From 25ee7fd8456f96954a8015d02db5c2d7e2836ccc Mon Sep 17 00:00:00 2001
From: Michael Hanselmann <hansmi@google.com>
Date: Mon, 6 Jun 2011 17:10:43 +0200
Subject: [PATCH] Update iallocator design for node group-aware operations

A while ago a new ``multi-relocate`` mode was proposed and documented.
As it turned out, the interface had some deficiencies. With this patch
The relocation modes are reduced to two and split into separate
iallocator request modes: node-evacuate and change-group.

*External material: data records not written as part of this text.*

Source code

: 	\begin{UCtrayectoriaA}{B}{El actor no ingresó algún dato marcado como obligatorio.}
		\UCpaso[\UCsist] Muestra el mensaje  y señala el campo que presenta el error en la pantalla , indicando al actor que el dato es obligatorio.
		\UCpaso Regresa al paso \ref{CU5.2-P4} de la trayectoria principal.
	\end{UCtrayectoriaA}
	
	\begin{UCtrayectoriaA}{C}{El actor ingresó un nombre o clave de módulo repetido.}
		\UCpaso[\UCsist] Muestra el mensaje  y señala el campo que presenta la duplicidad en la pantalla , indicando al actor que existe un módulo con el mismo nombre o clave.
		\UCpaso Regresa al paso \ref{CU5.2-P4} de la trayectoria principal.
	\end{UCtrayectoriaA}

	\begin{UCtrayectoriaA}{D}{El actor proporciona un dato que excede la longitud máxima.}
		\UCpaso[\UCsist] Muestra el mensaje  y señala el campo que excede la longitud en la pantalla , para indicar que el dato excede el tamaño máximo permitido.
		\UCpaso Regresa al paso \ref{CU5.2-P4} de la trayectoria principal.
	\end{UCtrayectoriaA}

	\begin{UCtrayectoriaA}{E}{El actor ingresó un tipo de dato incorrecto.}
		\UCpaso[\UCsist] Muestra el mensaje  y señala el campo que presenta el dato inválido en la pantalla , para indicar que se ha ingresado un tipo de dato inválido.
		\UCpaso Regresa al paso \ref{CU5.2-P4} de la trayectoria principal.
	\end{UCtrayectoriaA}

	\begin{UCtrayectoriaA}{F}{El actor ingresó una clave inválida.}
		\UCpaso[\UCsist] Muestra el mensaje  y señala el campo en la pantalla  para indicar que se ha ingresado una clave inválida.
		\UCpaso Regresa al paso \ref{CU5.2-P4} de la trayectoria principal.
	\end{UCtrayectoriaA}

Some request
and response requirements are clarified in the documentation.

Signed-off-by: Michael Hanselmann <hansmi@google.com>
Reviewed-by: Iustin Pop <iustin@google.com>
---
 doc/design-multi-reloc.rst | 62 ++++++++++++++++++++++----------------
 doc/iallocator.rst         | 45 ++++++++++++++++-----------
 2 files changed, 63 insertions(+), 44 deletions(-)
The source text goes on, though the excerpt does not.